- **Problem to work on**
Going through the entries below, count each line that holds "with" and give only the total.

- **Given information**
+++

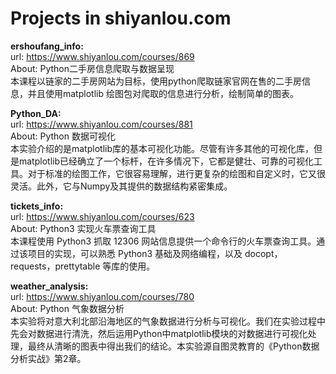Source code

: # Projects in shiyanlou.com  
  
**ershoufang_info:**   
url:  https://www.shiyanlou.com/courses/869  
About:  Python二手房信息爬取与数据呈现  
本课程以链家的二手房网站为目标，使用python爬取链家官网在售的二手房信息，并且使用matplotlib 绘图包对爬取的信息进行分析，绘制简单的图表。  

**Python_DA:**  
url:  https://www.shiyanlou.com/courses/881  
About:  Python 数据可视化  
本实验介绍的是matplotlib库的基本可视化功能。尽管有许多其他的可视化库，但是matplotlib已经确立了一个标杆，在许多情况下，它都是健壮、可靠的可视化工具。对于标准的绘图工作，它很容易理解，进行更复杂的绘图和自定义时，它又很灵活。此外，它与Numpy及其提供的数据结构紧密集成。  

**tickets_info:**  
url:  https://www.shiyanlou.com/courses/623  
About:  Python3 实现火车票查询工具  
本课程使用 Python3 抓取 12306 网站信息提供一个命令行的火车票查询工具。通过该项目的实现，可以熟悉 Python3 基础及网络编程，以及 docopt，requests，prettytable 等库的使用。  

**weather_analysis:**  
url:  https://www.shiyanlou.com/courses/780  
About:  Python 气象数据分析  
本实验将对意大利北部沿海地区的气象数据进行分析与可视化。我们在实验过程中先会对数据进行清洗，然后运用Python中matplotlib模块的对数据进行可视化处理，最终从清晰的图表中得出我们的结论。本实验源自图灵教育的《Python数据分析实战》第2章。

+++

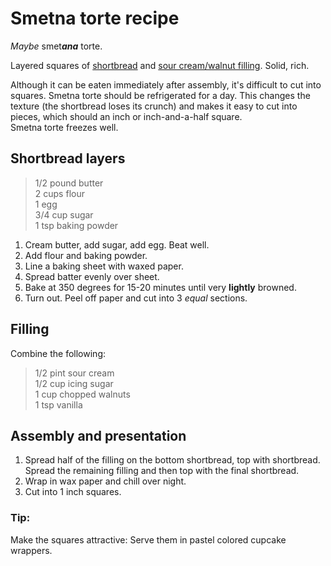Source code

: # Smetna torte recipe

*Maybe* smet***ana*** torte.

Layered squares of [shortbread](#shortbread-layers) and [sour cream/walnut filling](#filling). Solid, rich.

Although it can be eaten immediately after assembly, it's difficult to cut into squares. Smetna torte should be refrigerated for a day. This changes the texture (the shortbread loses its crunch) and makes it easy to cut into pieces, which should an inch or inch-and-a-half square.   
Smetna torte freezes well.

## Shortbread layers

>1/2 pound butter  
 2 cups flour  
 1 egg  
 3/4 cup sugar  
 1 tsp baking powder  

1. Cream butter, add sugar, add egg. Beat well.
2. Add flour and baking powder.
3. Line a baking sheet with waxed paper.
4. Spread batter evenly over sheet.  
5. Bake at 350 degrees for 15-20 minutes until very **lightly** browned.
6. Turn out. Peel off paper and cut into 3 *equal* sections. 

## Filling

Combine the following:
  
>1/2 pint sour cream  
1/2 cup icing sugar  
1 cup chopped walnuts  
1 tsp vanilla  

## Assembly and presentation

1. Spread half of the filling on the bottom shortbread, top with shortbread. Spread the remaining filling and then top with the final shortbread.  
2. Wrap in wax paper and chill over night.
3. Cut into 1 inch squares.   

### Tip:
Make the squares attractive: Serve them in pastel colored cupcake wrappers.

+++

- **Result**
2